Notes about coding details
I also used this as an opportunity to experiment with some new tools and techniques. The network graph layout was done with the GraphViz package. Although I’ve used GraphViz heavily in a number of recent projects, I recently discovered a included set of powerful tools. The gvpr command, which functions as a network-aware search-and-replace syntax, is especially amazing. Tho’ its really kind of a complete scripting language. This means that once my web-scraping or database scripts have created a file in the .dot format, it is possible to string together a bunch of GraphViz unix commands to do the filtering, coloring, and many other sophisticated network processing operations very efficiently. However, like many command-line tools, the awesome power and compactness also means that the tools have a learning curve that feels like running into the side of a skyscraper. Since I found very few examples out on the web, I’m including the commands I used here (also so I can find them again in the future):
gvpr -c 'N[role=="funder"]{fontcolor="black",color="black"}' MMAN_dump5.dot| gvpr -i 'N[blurb==1 | role=="funder"]' | gvpr -c 'N[cash< =200000]{fontsize=12,color="white"}' | gvpr -c 'N[cash>100000]{fontsize=15}'| gvpr -c 'N[cash>1000000]{fontsize=20,penwidth=2,fontname="Helvetica-Bold"}'| gvpr -c 'E[cash > 500000]{color="thistle",len=12}' | gvpr -c 'E[cash > 5000000]{color="indianred4",arrowsize=2,len=8}' | neato -Teps -o tester.eps
This is a series of commands, strung together with unix pipes to do the following:
- Load in the .dot file of my network, find all the nodes with a role attribute of “funder”, and color them black
- taking the previous network as input, output a new network that only includes nodes that have an attribute blurb=1, or a role of “funder”

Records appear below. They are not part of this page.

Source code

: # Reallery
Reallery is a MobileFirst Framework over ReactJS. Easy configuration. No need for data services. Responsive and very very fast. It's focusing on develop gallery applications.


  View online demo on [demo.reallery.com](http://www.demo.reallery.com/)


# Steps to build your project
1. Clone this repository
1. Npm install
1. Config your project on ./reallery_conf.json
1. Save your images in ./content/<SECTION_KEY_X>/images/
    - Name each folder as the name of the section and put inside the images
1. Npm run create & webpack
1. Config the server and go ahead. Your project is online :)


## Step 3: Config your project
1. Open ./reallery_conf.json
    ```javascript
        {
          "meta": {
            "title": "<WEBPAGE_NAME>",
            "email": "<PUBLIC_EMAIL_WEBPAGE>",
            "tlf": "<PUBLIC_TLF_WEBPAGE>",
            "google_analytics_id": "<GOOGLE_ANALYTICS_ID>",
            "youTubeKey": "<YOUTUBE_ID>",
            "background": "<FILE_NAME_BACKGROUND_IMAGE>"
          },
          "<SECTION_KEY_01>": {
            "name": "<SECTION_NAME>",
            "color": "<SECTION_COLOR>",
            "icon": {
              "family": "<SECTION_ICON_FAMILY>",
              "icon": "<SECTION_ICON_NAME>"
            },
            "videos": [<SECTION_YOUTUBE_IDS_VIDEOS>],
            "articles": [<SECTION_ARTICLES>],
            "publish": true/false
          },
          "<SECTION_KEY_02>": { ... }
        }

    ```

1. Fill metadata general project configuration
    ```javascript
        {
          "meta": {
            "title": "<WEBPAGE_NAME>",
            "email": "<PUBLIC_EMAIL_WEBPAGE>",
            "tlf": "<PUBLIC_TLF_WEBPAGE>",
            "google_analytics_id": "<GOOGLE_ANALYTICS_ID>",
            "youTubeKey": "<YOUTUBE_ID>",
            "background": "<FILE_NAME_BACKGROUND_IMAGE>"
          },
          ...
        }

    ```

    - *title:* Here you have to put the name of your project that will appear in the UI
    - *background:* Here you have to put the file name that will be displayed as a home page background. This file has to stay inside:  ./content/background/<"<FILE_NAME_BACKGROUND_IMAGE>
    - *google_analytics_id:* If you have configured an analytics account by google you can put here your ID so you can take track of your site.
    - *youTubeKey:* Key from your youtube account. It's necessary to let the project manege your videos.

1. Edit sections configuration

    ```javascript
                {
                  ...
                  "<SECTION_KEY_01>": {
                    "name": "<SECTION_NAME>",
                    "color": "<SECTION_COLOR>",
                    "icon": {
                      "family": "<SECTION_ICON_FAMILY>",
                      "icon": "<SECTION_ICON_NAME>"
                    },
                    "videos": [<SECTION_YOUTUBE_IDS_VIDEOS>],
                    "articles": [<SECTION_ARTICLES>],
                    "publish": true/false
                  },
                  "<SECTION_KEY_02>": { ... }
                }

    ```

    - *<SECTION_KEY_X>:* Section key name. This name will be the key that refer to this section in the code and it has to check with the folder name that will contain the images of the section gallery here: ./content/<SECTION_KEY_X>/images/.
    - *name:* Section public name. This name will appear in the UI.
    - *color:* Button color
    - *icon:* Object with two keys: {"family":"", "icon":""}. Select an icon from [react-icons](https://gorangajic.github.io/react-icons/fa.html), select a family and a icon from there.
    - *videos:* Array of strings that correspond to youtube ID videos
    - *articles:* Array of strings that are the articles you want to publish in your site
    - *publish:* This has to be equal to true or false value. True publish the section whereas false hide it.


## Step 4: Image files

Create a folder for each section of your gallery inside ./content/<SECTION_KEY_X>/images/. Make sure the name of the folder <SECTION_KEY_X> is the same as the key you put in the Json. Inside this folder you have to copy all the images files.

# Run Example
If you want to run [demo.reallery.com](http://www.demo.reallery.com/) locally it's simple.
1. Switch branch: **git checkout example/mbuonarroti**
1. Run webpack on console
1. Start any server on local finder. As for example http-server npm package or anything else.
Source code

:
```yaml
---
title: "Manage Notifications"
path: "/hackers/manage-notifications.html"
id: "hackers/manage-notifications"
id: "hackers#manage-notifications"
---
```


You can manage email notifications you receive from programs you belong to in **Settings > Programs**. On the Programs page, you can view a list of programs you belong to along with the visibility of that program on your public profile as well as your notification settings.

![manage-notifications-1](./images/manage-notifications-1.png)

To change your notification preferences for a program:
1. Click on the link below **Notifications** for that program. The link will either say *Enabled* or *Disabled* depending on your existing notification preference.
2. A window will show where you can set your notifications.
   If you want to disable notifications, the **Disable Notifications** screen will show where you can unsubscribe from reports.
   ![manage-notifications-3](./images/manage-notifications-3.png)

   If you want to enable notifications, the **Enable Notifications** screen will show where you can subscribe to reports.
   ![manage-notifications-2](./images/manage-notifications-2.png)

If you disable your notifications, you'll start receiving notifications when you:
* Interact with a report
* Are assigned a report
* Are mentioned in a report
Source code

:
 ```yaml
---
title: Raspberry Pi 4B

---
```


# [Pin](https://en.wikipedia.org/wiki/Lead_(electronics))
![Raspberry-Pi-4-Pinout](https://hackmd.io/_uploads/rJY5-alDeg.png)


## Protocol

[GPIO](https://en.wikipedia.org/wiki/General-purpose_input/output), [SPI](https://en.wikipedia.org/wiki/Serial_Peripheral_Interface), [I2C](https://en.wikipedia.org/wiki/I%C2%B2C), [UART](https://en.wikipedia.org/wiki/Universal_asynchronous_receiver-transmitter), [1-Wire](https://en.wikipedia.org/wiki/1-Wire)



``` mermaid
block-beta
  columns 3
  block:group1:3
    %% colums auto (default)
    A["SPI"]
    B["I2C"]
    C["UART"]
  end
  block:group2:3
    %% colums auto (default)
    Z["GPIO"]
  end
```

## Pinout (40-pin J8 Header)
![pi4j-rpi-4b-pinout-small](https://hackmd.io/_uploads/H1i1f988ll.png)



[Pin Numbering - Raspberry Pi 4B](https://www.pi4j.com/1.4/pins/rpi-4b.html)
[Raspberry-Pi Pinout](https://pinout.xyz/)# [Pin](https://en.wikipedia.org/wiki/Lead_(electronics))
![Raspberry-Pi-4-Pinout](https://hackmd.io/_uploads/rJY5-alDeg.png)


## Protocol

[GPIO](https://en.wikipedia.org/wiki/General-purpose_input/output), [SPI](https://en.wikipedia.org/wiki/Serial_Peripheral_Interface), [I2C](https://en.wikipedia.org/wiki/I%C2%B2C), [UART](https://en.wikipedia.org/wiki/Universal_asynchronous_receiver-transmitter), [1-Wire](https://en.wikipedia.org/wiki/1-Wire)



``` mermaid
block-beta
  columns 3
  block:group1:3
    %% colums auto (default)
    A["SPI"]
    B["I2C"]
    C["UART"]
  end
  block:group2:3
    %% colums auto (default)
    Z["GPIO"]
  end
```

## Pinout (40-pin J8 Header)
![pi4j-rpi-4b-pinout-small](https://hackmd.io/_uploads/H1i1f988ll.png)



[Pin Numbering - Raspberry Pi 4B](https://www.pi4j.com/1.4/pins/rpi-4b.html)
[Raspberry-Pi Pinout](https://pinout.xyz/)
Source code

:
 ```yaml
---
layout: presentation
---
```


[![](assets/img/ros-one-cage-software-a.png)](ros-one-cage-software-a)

- Set a smaller font size and background color for nodes with less than $2,000,000 in cash
- Set a larger font size on nodes with more than $100,000 in cash
- Set a larger bold fond and a thicker border on nodes with more than $1,000,000 in cash.
- Color all the edges with more than $500,000 in cash, and make them a little shorter.
- Then color all the edges with more than $5,000,000 in cash a darker color, give ’em a bigger arrow, and make ’em even shorter.
- Finally, feed the resulting network into the GraphViz neato command to calculate the layout positions, and produce a .eps postscript file.
Although GraphViz can output a PDF file directly (-Tpdf), the pdf it produces won’t support the click-able urls. To get that to work, I exported as .eps and than ran
epstopdf tester.eps --outfile tester.pdf
to do the pdf conversion. (Don’t use ps2pdf
, it wont respect the image pagination).
A few other useful commands:
gvpr -i 'N[degree>1]' myFile.dot
Only keep nodes in the network that have more than 1 tie.
gvpr -c 'N[match(label,"University") >= 0]{fontcolor="darkorange4"}' myFile.dot
If a node’s label includes the string “University”, color it orange.
Fantastic work! I’ve been fascinated by this kind of thing for years but haven’t found much until now! I Just found your site after reading an article in the Boston Globe on Philip Howard’s soft drink graph and am eager to absorb some of your other work.
I’m now curious if 3-Dimensional interactive maps could help ease the data overload problem you mention.